[Records for processing — start]
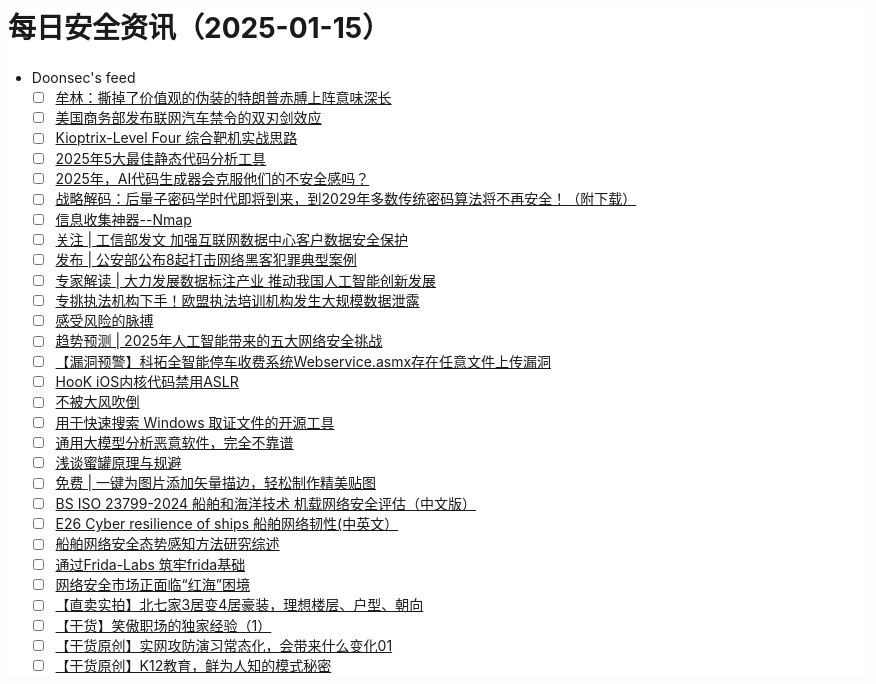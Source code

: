 # 每日安全资讯（2025-01-15）

- Doonsec's feed
  - [ ] [牟林：撕掉了价值观的伪装的特朗普赤膊上阵意味深长](https://mp.weixin.qq.com/s?__biz=MzA5MDg1MDUyMA==&mid=2650476159&idx=1&sn=9ee9e8f87fe420fc6c6341795ef49a16)
  - [ ] [美国商务部发布联网汽车禁令的双刃剑效应](https://mp.weixin.qq.com/s?__biz=MzU3MDM2NzkwNg==&mid=2247486527&idx=1&sn=ea24c76effd05ec8ea8d35594bc8d6f1)
  - [ ] [Kioptrix-Level Four 综合靶机实战思路](https://mp.weixin.qq.com/s?__biz=MzkzMzg3MzMyOA==&mid=2247486096&idx=1&sn=077a1526044ac3b0e5faf5a43b121e34)
  - [ ] [2025年5大最佳静态代码分析工具](https://mp.weixin.qq.com/s?__biz=Mzk0MzY1NDc2MA==&mid=2247484248&idx=1&sn=660d1f911b2ba04ced47f27fc379b993)
  - [ ] [2025年，AI代码生成器会克服他们的不安全感吗？](https://mp.weixin.qq.com/s?__biz=Mzk0MzY1NDc2MA==&mid=2247484248&idx=2&sn=38859bfbe2dd4ed1e30a56eaf6e7aae0)
  - [ ] [战略解码：后量子密码学时代即将到来，到2029年多数传统密码算法将不再安全！（附下载）](https://mp.weixin.qq.com/s?__biz=MzkyMTYyOTQ5NA==&mid=2247486200&idx=1&sn=b8aebdb50b6d0b52cae98068b497ce5c)
  - [ ] [信息收集神器--Nmap](https://mp.weixin.qq.com/s?__biz=Mzk1NzQwNjQ4Ng==&mid=2247484155&idx=1&sn=112973fae39d94735fdd696778fd0050)
  - [ ] [关注 | 工信部发文 加强互联网数据中心客户数据安全保护](https://mp.weixin.qq.com/s?__biz=MzI5NTM4OTQ5Mg==&mid=2247633806&idx=1&sn=1e8f421710d828b75aaa168efa6c2368)
  - [ ] [发布 | 公安部公布8起打击网络黑客犯罪典型案例](https://mp.weixin.qq.com/s?__biz=MzI5NTM4OTQ5Mg==&mid=2247633806&idx=2&sn=124635720d9fd3a4d52758945ac5fbb4)
  - [ ] [专家解读 | 大力发展数据标注产业 推动我国人工智能创新发展](https://mp.weixin.qq.com/s?__biz=MzI5NTM4OTQ5Mg==&mid=2247633806&idx=3&sn=2fb371756994036269d4fc5b01dba54a)
  - [ ] [专挑执法机构下手！欧盟执法培训机构发生大规模数据泄露](https://mp.weixin.qq.com/s?__biz=MzI4NDY2MDMwMw==&mid=2247513487&idx=2&sn=11bbee0dcc26adcb43a666c1f79059f1)
  - [ ] [感受风险的脉搏](https://mp.weixin.qq.com/s?__biz=Mzg2MDc0NTIxOQ==&mid=2247484712&idx=1&sn=37b75b5289eea41ca58444a90f849239)
  - [ ] [趋势预测 | 2025年人工智能带来的五大网络安全挑战](https://mp.weixin.qq.com/s?__biz=Mzg4MDU0NTQ4Mw==&mid=2247528636&idx=1&sn=e7b0e6125f4860f6ff6b03f1c2560eb7)
  - [ ] [【漏洞预警】科拓全智能停车收费系统Webservice.asmx存在任意文件上传漏洞](https://mp.weixin.qq.com/s?__biz=MzI3NzMzNzE5Ng==&mid=2247489457&idx=1&sn=56aacbec2792c121e13929fa55c1d15c)
  - [ ] [HooK iOS内核代码禁用ASLR](https://mp.weixin.qq.com/s?__biz=MzI3NzMzNzE5Ng==&mid=2247489457&idx=2&sn=f8d7f758303e046b7ad7bf007307bb99)
  - [ ] [不被大风吹倒](https://mp.weixin.qq.com/s?__biz=MzUzMjQyMDE3Ng==&mid=2247487879&idx=1&sn=2b21fe27106a44fd4d67437654344911)
  - [ ] [用于快速搜索 Windows 取证文件的开源工具](https://mp.weixin.qq.com/s?__biz=Mzg3OTUxNTU2NQ==&mid=2247489985&idx=1&sn=7e571dcec614a3df4edd8a9942fda45d)
  - [ ] [通用大模型分析恶意软件，完全不靠谱](https://mp.weixin.qq.com/s?__biz=Mzg3OTUxNTU2NQ==&mid=2247489985&idx=2&sn=34221d1abc1654c247f6d48a1358ea27)
  - [ ] [浅谈蜜罐原理与规避](https://mp.weixin.qq.com/s?__biz=Mzg3OTUxNTU2NQ==&mid=2247489985&idx=3&sn=d1ad5a883663d7ab9c6733b36f18dea6)
  - [ ] [免费 | 一键为图片添加矢量描边，轻松制作精美贴图](https://mp.weixin.qq.com/s?__biz=MzI2MjcwMTgwOQ==&mid=2247492166&idx=1&sn=1bd4586e5113eebd05eef898773dd813)
  - [ ] [BS ISO 23799-2024 船舶和海洋技术 机载网络安全评估（中文版）](https://mp.weixin.qq.com/s?__biz=MzU2MDk1Nzg2MQ==&mid=2247619473&idx=1&sn=bc75cac851697fceeb2fc6f22d65fb88)
  - [ ] [E26 Cyber resilience of ships 船舶网络韧性(中英文）](https://mp.weixin.qq.com/s?__biz=MzU2MDk1Nzg2MQ==&mid=2247619473&idx=2&sn=c87c8dfeec334aa7c0648bd5d5fb1c0f)
  - [ ] [船舶网络安全态势感知方法研究综述](https://mp.weixin.qq.com/s?__biz=MzU2MDk1Nzg2MQ==&mid=2247619473&idx=3&sn=b5af0428d85c47768ab3249823c1e943)
  - [ ] [通过Frida-Labs 筑牢frida基础](https://mp.weixin.qq.com/s?__biz=Mzk0ODM0MjA0OA==&mid=2247483898&idx=1&sn=27137752eaa2ec4a2c94554309d28337)
  - [ ] [网络安全市场正面临“红海”困境](https://mp.weixin.qq.com/s?__biz=MzU3NjQ5NTIxNg==&mid=2247485408&idx=1&sn=d3dd148b9a40df582dcc7469214bed24)
  - [ ] [【直卖实拍】北七家3居变4居豪装，理想楼层、户型、朝向](https://mp.weixin.qq.com/s?__biz=MzU3NjQ5NTIxNg==&mid=2247485408&idx=2&sn=d4ddf8594577b5ca40c9df760b5a9bd8)
  - [ ] [【干货】笑傲职场的独家经验（1）](https://mp.weixin.qq.com/s?__biz=MzU3NjQ5NTIxNg==&mid=2247485408&idx=3&sn=19ee1eae4f3f850a6a54da14830621ac)
  - [ ] [【干货原创】实网攻防演习常态化，会带来什么变化01](https://mp.weixin.qq.com/s?__biz=MzU3NjQ5NTIxNg==&mid=2247485408&idx=4&sn=f5757f423a3c082d25670a4f654ca58f)
  - [ ] [【干货原创】K12教育，鲜为人知的模式秘密](https://mp.weixin.qq.com/s?__biz=MzU3NjQ5NTIxNg==&mid=2247485408&idx=5&sn=17f3311b68450e89f1529fc3c79478d5)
[Records for processing — finish]
● What the task requires:
Output the records above exactly; leave out the pictures.

● Response:
Source code

: # 每日安全资讯（2025-01-15）

- Doonsec's feed
  - [ ] [牟林：撕掉了价值观的伪装的特朗普赤膊上阵意味深长](https://mp.weixin.qq.com/s?__biz=MzA5MDg1MDUyMA==&mid=2650476159&idx=1&sn=9ee9e8f87fe420fc6c6341795ef49a16)
  - [ ] [美国商务部发布联网汽车禁令的双刃剑效应](https://mp.weixin.qq.com/s?__biz=MzU3MDM2NzkwNg==&mid=2247486527&idx=1&sn=ea24c76effd05ec8ea8d35594bc8d6f1)
  - [ ] [Kioptrix-Level Four 综合靶机实战思路](https://mp.weixin.qq.com/s?__biz=MzkzMzg3MzMyOA==&mid=2247486096&idx=1&sn=077a1526044ac3b0e5faf5a43b121e34)
  - [ ] [2025年5大最佳静态代码分析工具](https://mp.weixin.qq.com/s?__biz=Mzk0MzY1NDc2MA==&mid=2247484248&idx=1&sn=660d1f911b2ba04ced47f27fc379b993)
  - [ ] [2025年，AI代码生成器会克服他们的不安全感吗？](https://mp.weixin.qq.com/s?__biz=Mzk0MzY1NDc2MA==&mid=2247484248&idx=2&sn=38859bfbe2dd4ed1e30a56eaf6e7aae0)
  - [ ] [战略解码：后量子密码学时代即将到来，到2029年多数传统密码算法将不再安全！（附下载）](https://mp.weixin.qq.com/s?__biz=MzkyMTYyOTQ5NA==&mid=2247486200&idx=1&sn=b8aebdb50b6d0b52cae98068b497ce5c)
  - [ ] [信息收集神器--Nmap](https://mp.weixin.qq.com/s?__biz=Mzk1NzQwNjQ4Ng==&mid=2247484155&idx=1&sn=112973fae39d94735fdd696778fd0050)
  - [ ] [关注 | 工信部发文 加强互联网数据中心客户数据安全保护](https://mp.weixin.qq.com/s?__biz=MzI5NTM4OTQ5Mg==&mid=2247633806&idx=1&sn=1e8f421710d828b75aaa168efa6c2368)
  - [ ] [发布 | 公安部公布8起打击网络黑客犯罪典型案例](https://mp.weixin.qq.com/s?__biz=MzI5NTM4OTQ5Mg==&mid=2247633806&idx=2&sn=124635720d9fd3a4d52758945ac5fbb4)
  - [ ] [专家解读 | 大力发展数据标注产业 推动我国人工智能创新发展](https://mp.weixin.qq.com/s?__biz=MzI5NTM4OTQ5Mg==&mid=2247633806&idx=3&sn=2fb371756994036269d4fc5b01dba54a)
  - [ ] [专挑执法机构下手！欧盟执法培训机构发生大规模数据泄露](https://mp.weixin.qq.com/s?__biz=MzI4NDY2MDMwMw==&mid=2247513487&idx=2&sn=11bbee0dcc26adcb43a666c1f79059f1)
  - [ ] [感受风险的脉搏](https://mp.weixin.qq.com/s?__biz=Mzg2MDc0NTIxOQ==&mid=2247484712&idx=1&sn=37b75b5289eea41ca58444a90f849239)
  - [ ] [趋势预测 | 2025年人工智能带来的五大网络安全挑战](https://mp.weixin.qq.com/s?__biz=Mzg4MDU0NTQ4Mw==&mid=2247528636&idx=1&sn=e7b0e6125f4860f6ff6b03f1c2560eb7)
  - [ ] [【漏洞预警】科拓全智能停车收费系统Webservice.asmx存在任意文件上传漏洞](https://mp.weixin.qq.com/s?__biz=MzI3NzMzNzE5Ng==&mid=2247489457&idx=1&sn=56aacbec2792c121e13929fa55c1d15c)
  - [ ] [HooK iOS内核代码禁用ASLR](https://mp.weixin.qq.com/s?__biz=MzI3NzMzNzE5Ng==&mid=2247489457&idx=2&sn=f8d7f758303e046b7ad7bf007307bb99)
  - [ ] [不被大风吹倒](https://mp.weixin.qq.com/s?__biz=MzUzMjQyMDE3Ng==&mid=2247487879&idx=1&sn=2b21fe27106a44fd4d67437654344911)
  - [ ] [用于快速搜索 Windows 取证文件的开源工具](https://mp.weixin.qq.com/s?__biz=Mzg3OTUxNTU2NQ==&mid=2247489985&idx=1&sn=7e571dcec614a3df4edd8a9942fda45d)
  - [ ] [通用大模型分析恶意软件，完全不靠谱](https://mp.weixin.qq.com/s?__biz=Mzg3OTUxNTU2NQ==&mid=2247489985&idx=2&sn=34221d1abc1654c247f6d48a1358ea27)
  - [ ] [浅谈蜜罐原理与规避](https://mp.weixin.qq.com/s?__biz=Mzg3OTUxNTU2NQ==&mid=2247489985&idx=3&sn=d1ad5a883663d7ab9c6733b36f18dea6)
  - [ ] [免费 | 一键为图片添加矢量描边，轻松制作精美贴图](https://mp.weixin.qq.com/s?__biz=MzI2MjcwMTgwOQ==&mid=2247492166&idx=1&sn=1bd4586e5113eebd05eef898773dd813)
  - [ ] [BS ISO 23799-2024 船舶和海洋技术 机载网络安全评估（中文版）](https://mp.weixin.qq.com/s?__biz=MzU2MDk1Nzg2MQ==&mid=2247619473&idx=1&sn=bc75cac851697fceeb2fc6f22d65fb88)
  - [ ] [E26 Cyber resilience of ships 船舶网络韧性(中英文）](https://mp.weixin.qq.com/s?__biz=MzU2MDk1Nzg2MQ==&mid=2247619473&idx=2&sn=c87c8dfeec334aa7c0648bd5d5fb1c0f)
  - [ ] [船舶网络安全态势感知方法研究综述](https://mp.weixin.qq.com/s?__biz=MzU2MDk1Nzg2MQ==&mid=2247619473&idx=3&sn=b5af0428d85c47768ab3249823c1e943)
  - [ ] [通过Frida-Labs 筑牢frida基础](https://mp.weixin.qq.com/s?__biz=Mzk0ODM0MjA0OA==&mid=2247483898&idx=1&sn=27137752eaa2ec4a2c94554309d28337)
  - [ ] [网络安全市场正面临“红海”困境](https://mp.weixin.qq.com/s?__biz=MzU3NjQ5NTIxNg==&mid=2247485408&idx=1&sn=d3dd148b9a40df582dcc7469214bed24)
  - [ ] [【直卖实拍】北七家3居变4居豪装，理想楼层、户型、朝向](https://mp.weixin.qq.com/s?__biz=MzU3NjQ5NTIxNg==&mid=2247485408&idx=2&sn=d4ddf8594577b5ca40c9df760b5a9bd8)
  - [ ] [【干货】笑傲职场的独家经验（1）](https://mp.weixin.qq.com/s?__biz=MzU3NjQ5NTIxNg==&mid=2247485408&idx=3&sn=19ee1eae4f3f850a6a54da14830621ac)
  - [ ] [【干货原创】实网攻防演习常态化，会带来什么变化01](https://mp.weixin.qq.com/s?__biz=MzU3NjQ5NTIxNg==&mid=2247485408&idx=4&sn=f5757f423a3c082d25670a4f654ca58f)
  - [ ] [【干货原创】K12教育，鲜为人知的模式秘密](https://mp.weixin.qq.com/s?__biz=MzU3NjQ5NTIxNg==&mid=2247485408&idx=5&sn=17f3311b68450e89f1529fc3c79478d5)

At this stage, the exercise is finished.